I appreciate the Minister's expressions of concern and I do not doubt that they are genuine, but perhaps we need to go back to the almost total lack of business experience among his departmental advisers. The reality is that simply spreading the payment does not remove the liability. The problem facing businesses is that under the accounting rules they have to bring the whole of their liability into the current year's account and put it on the balance sheet, so, with the rates due by
The late Iain Macleod, an international-standard bridge player, once observed that politics was rather like bridge: timing is everything. In the current economic climate the timing of the Bill would certainly not bring the Government to international standards; their timing would relegate them not from the bridge club but from the under-fives tiddlywinks league. I honestly hope that the Government will reflect on a Bill that is likely to do considerably more harm than good and will undermine many of the objectives shared by Members on both sides of the House in this time of economic difficulties.
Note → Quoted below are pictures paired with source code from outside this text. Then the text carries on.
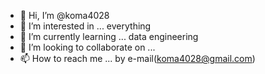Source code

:- 👋 Hi, I’m @koma4028
- 👀 I’m interested in ... everything
- 🌱 I’m currently learning ... data engineering
- 💞️ I’m looking to collaborate on ...
- 📫 How to reach me ... by e-mail(koma4028@gmail.com)

<!---
koma4028/koma4028 is a ✨ special ✨ repository because its `README.md` (this file) appears on your GitHub profile.
You can click the Preview link to take a look at your changes.
--->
I start by drawing attention to my declaration in the Register of Members' Interests. I strongly support the introduction of the Bill, and I disagree profoundly with the view expressed by Robert Neill at the end of his speech that the Bill will bring "more harm than good". He, as a London Member, will rue that remark, because the Bill is crucial to the future economic success of London. If ever there was a time when we needed investment in important infrastructure that will bring long-term benefits, this is it.
The right hon. Gentleman, as a fair man, would not want to misquote anyone; he knows full well that I made it abundantly clear at the beginning of my speech that we support Crossrail and the use of the business rate supplements to fund the Crossrail package. However, it is perfectly reasonable to observe, in the context of the rest of the Bill, that damage will be done. I am sure that he will know that the suggestion that I was undermining Crossrail is not an accurate reflection of my words.
I have to say to the hon. Gentleman that the whole tenor of his speech was one of carping, criticism and attacks. I quoted his words at the end of his speech, which he made very clear; he indicated that the Bill would bring "more harm than good". Those were his words; he felt that it would bring fewer benefits than disbenefits. If he takes that view, he is condemning Crossrail, given that Crossrail is far and away the largest scheme that is likely to benefit from the Bill. He is trying to say, "Well, the measures are okay for Crossrail, but not for anything else," but that stance is intellectually unjustified and incoherent, as I will demonstrate later. It is an attempt to cast a veil of respectability over the disreputable argument that the Bill is not beneficial.
The Bill is important because it helps to build partnerships between business, local government and other stakeholders for the funding of necessary infrastructure. People may ask why that is necessary, when there is already a business improvement district scheme. A brief reference was made to BIDs at an earlier stage in the debate. As I made clear, I believe strongly that the BID scheme is an important initiative that helps local investment in improving areas.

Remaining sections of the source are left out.